Brexit wird für Deutschland teuer


Brexit: EU habe bei einem "Harten Brexit" keine rechtliche Handhabe, ausstehende Zahlungen von Großbritannien einzufordern
Über eine generelle Umstrukturierung der Finanzierung des EU-Haushalts nachdenken: Einführung einer eigenen EU-Finanzierungsquelle in Form von EU-Steuern und eine stärkere Konzentration auf die Beiträge basierend auf dem Bruttonationaleinkommen



Der Austritt des Vereinigten Königreiches aus der Europäischen Union wird je nach Ausstiegsszenario eine deutliche Lücke in den EU-Haushalt reißen und insbesondere für Deutschland als größtem Nettozahler mit Mehrkosten verbunden sein. Zu dieser Einschätzung kamen am Montagnachmittag zahlreiche Experten in einer öffentlichen Anhörung des Europaausschusses. Sollten die Verhandlungen zu einem Austritt ohne Abkommen führen ("Harter Brexit"), fänden die EU-Verträge keine Anwendung mehr auf Großbritannien, warnte Peter Becker von der Stiftung Wissenschaft und Politik (SWP). Die EU habe dann keine rechtliche Handhabe, ausstehende Zahlungen einzufordern. Die durch das Ausscheiden Großbritanniens entstehende strukturelle Lücke im EU-Haushalt könne sich nur verringern, wenn die Briten sich weiter finanziell an einzelnen EU-Programmen oder -Agenturen beteiligen würden. Jedoch sei der innenpolitische Druck, überhaupt keine Zahlungen mehr an die EU zu leisten, vor den britischen Neuwahlen im Juni hoch.

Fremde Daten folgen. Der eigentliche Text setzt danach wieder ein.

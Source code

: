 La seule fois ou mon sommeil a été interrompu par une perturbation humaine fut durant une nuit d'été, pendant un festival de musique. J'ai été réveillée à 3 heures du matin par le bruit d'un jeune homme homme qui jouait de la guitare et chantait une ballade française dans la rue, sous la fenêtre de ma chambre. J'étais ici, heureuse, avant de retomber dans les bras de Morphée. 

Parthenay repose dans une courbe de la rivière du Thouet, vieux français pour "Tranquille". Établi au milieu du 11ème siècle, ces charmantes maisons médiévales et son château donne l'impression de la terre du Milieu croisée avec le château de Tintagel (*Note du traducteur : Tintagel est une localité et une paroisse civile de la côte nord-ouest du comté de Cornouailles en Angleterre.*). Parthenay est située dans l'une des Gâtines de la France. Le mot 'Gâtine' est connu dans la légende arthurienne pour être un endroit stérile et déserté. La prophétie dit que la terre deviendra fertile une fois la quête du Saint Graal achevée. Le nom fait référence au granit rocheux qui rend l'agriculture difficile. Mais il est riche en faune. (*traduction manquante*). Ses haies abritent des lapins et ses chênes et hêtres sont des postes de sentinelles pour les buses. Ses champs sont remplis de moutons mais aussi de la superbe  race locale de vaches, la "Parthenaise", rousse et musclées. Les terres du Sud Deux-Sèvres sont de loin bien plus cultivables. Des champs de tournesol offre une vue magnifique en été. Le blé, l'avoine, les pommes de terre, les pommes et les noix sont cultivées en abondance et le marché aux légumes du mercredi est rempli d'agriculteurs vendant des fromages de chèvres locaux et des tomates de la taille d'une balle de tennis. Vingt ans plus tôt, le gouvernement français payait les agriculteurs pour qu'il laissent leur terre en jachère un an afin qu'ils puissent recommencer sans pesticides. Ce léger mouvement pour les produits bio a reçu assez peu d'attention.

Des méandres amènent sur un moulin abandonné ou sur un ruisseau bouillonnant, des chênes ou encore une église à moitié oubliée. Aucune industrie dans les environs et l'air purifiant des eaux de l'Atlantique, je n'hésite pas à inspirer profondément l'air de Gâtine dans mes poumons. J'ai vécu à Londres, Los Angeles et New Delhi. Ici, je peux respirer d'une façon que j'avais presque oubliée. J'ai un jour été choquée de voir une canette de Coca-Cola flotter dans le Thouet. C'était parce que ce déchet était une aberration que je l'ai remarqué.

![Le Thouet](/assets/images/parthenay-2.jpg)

Jörg Haas vom Jacques Delors Institut Berlin wies darauf hin, dass der Brexit im Frühjahr 2019 bereits Auswirkungen auf den aktuellen Mehrjährigen Finanzrahmen der EU haben werde, der bis 2020 laufe. Er bezifferte die durch den Wegfall der britischen Beiträge entstehende Haushaltslücke auf jährlich zehn Milliarden Euro. Andere Studien gingen von bis zu 16 Milliarden Euro aus. Weil nicht nur der so genannte Briten-Rabatt wegfalle, sondern auch der "Rabatt auf den Rabatt", von dem derzeit Deutschland und drei weitere Mitgliedstaaten profitierten, würden diese auch stärker belastet, sagte Haas.

Um die Lücke auszugleichen, müsste Großbritannien als Drittstaat weiterhin Beiträge zahlen oder die Beiträge der 27 übrigen Mitgliedstaaten müssten erhöht werden. Deutschland müsste dann mit Mehrzahlungen von mehr als drei Milliarden Euro jährlich rechnen. "Gemessen an der Wirtschaftsleistung ist der deutsche Beitrag damit aber immer noch unterdurchschnittlich", betonte Haas. Als dritte Option nannte er eine Kürzung der EU-Ausgaben.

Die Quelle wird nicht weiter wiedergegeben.